Die Enttäuschungen waren rar gesät und man könnte
sich eigentlich ohne große Sorgen über die wenigen noch
ausstehenden kleinen Kinoüberraschungen freuen, wenn da
nicht
ausgerechnet ein deutscher Filmregisseur die ganze gute
Laune mit
einem gigantischen Paukenschlag zunichte machen würde. Bei
diesem Übeltäter handelt es sich - und das verstärkt
den Schock zusätzlich - um niemand geringeres als um Wim
Wenders.
Mit "Palermo Shooting" präsentiert uns einer der
wohl bekanntesten deutschen Regisseure, den wohl
schlechtesten Film
des Jahres.
Die
Enttäuschung kündigte sich schon im Mai dieses Jahres
an, als "Palermo Shooting" im Wettbewerb der
Internationalen
Filmfestspiele von Cannes seine Weltpremiere feierte. Dort
wurde
der Film von der wütenden internationalen Kritikerschar
mit
einem Pfeifkonzert (garniert mit ein paar Buh-Rufen)
bedacht. Wenders
reagierte auf die massive Kritik der Journalisten und auch
des Publikums
und kürzte die ursprüngliche Fassung seines Films um ganze
20 Minuten. Doch auch dieser notgedrungene chirurgische
Eingriff
kann "Palermo Shooting" nicht retten. Dieser Film bleibt
ein komplettes Desaster.
Wie fast immer in seinen Filmen steht auch dieses Mal
bei Wenders
ein Mann im Mittelpunkt der Geschichte, der über kurz oder
lang eine Reise antritt, um sich selbst zu finden. Diesen
Mann spielt
der Sänger der Toten Hosen, Campino, der sich nach seinem
glücklosen
Versuch als Theaterdarsteller (" Die Dreigroschenoper"

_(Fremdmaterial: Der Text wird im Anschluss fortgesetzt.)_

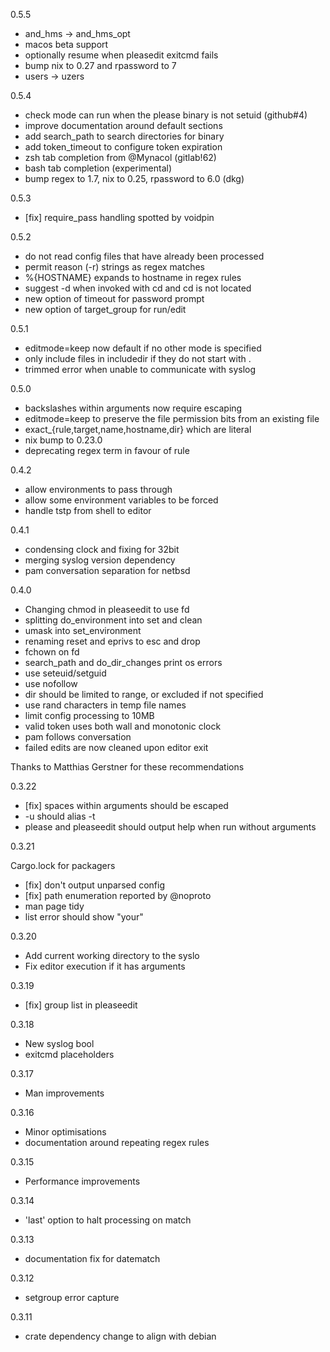 0.5.5

* and_hms -> and_hms_opt
* macos beta support
* optionally resume when pleasedit exitcmd fails
* bump nix to 0.27 and rpassword to 7
* users -> uzers

0.5.4

* check mode can run when the please binary is not setuid (github#4)
* improve documentation around default sections
* add search_path to search directories for binary
* add token_timeout to configure token expiration
* zsh tab completion from @Mynacol (gitlab!62)
* bash tab completion (experimental)
* bump regex to 1.7, nix to 0.25, rpassword to 6.0 (dkg)

0.5.3

* [fix] require_pass handling spotted by voidpin

0.5.2

* do not read config files that have already been processed
* permit reason (-r) strings as regex matches
* %{HOSTNAME} expands to hostname in regex rules
* suggest -d when invoked with cd and cd is not located
* new option of timeout for password prompt
* new option of target_group for run/edit

0.5.1

* editmode=keep now default if no other mode is specified
* only include files in includedir if they do not start with .
* trimmed error when unable to communicate with syslog

0.5.0

* backslashes within arguments now require escaping
* editmode=keep to preserve the file permission bits from an existing file
* exact_{rule,target,name,hostname,dir} which are literal
* nix bump to 0.23.0
* deprecating regex term in favour of rule

0.4.2

* allow environments to pass through
* allow some environment variables to be forced
* handle tstp from shell to editor

0.4.1

* condensing clock and fixing for 32bit
* merging syslog version dependency
* pam conversation separation for netbsd

0.4.0

* Changing chmod in pleaseedit to use fd
* splitting do_environment into set and clean
* umask into set_environment
* renaming reset and eprivs to esc and drop
* fchown on fd
* search_path and do_dir_changes print os errors
* use seteuid/setguid
* use nofollow
* dir should be limited to range, or excluded if not specified
* use rand characters in temp file names
* limit config processing to 10MB
* valid token uses both wall and monotonic clock
* pam follows conversation
* failed edits are now cleaned upon editor exit

Thanks to Matthias Gerstner for these recommendations

0.3.22

* [fix] spaces within arguments should be escaped
* -u should alias -t
* please and pleaseedit should output help when run without arguments

0.3.21

Cargo.lock for packagers

* [fix] don't output unparsed config
* [fix] path enumeration reported by @noproto
* man page tidy
* list error should show "your"

0.3.20

* Add current working directory to the syslo
* Fix editor execution if it has arguments

0.3.19

* [fix] group list in pleaseedit

0.3.18

* New syslog bool
* exitcmd placeholders

0.3.17

* Man improvements

0.3.16

* Minor optimisations
* documentation around repeating regex rules

0.3.15

* Performance improvements

0.3.14

* 'last' option to halt processing on match

0.3.13

* documentation fix for datematch

0.3.12

* setgroup error capture

0.3.11

* crate dependency change to align with debian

unter der Regie von Klaus Maria Brandauer) nun wieder auf
der großen
Leinwand beweisen möchte. Er spielt einen Düsseldorfer
Fotografen mit dem sehr deutsch klingenden Namen Professor
(!) Finn
Gilbert. Finn ist völlig ausgelaugt. Sein Job, der
meistens
daraus besteht sehr ernst in großen Fabrikhallen zu stehen
und eine Ausstellung in Brasilien zu planen und ab und zu
einen
großen Hollywoodstar (Milla Jovovich spielt sich selber)
abzulichten,
macht ihn nicht mehr glücklich. Jedenfalls lässt uns Finn
seinen aktuellen Seelenzustand in ausgedehnten, völlig
überladenen
und dabei ständig redundanten Off-Kommentaren immer wieder
zu Ohren kommen. Ein Beispiel: "Träume; sind das nur
elektrische
Gewitter in unserem Gehirn? Oder steckt vielleicht mehr
dahinter?"
Und noch eins: "Die Zeit schert sich einen Dreck um uns."
Noch irgendwelche Fragen?
Finn
begibt sich samt existenzieller Sinnkrise nach Palermo -
klar, ein
Tapetenwechsel tut der geschundenen Seele immer gut -
trifft dort
auf die Liebe seines Lebens, eine bildhübsche
Kunstrestauratorin
namens Flavia (Giovanna Mezzogiorno) und auf den
personifizierten
Tod (Dennis Hopper). Der Weg zum finalen Treffen mit dem
Sensenmann
wird durch eine schier endlos erscheinende Kaskade von
Worthülsen
und angeberischen Dialogen, die einen tieferen
philosophischen Sinn
nur vortäuschen, geebnet. Wer aber hinter die ekelhaft
artifizielle
Sprache schaut, wird nichts weiter als gähnende Leere
vorfinden
und damit einen Regisseur, der sich in jeder einzelnen
Szene bis
auf die Knochen zu blamieren droht.
Das geht schon los bei dem Retro-Stil des Films, der
seine ganzen
Bilder in einen leicht entsättigten Sepiaton taucht und
damit
eine Atmosphäre der Erinnerung vortäuschen möchte,
aber in Wirklichkeit nur den verstaubten Charakter von
Opas Kino
wiederbelebt. In Palermo wechselt Wenders dann zu den
klischeebeladenen
sonnendurchfluteten Ansichtskartenmotiven Süditaliens. Die
anfänglich surrealen Einschübe, die ihren Ursprung aus
dem Computer nie verbergen können, wirken mit der
zunehmenden
dramatischen Untermalung durch die verschwörerisch
anmutende
Musik bisweilen lächerlich, fügen sich so aber ohne große
Schwierigkeiten in den Gesamteindruck des Films ein.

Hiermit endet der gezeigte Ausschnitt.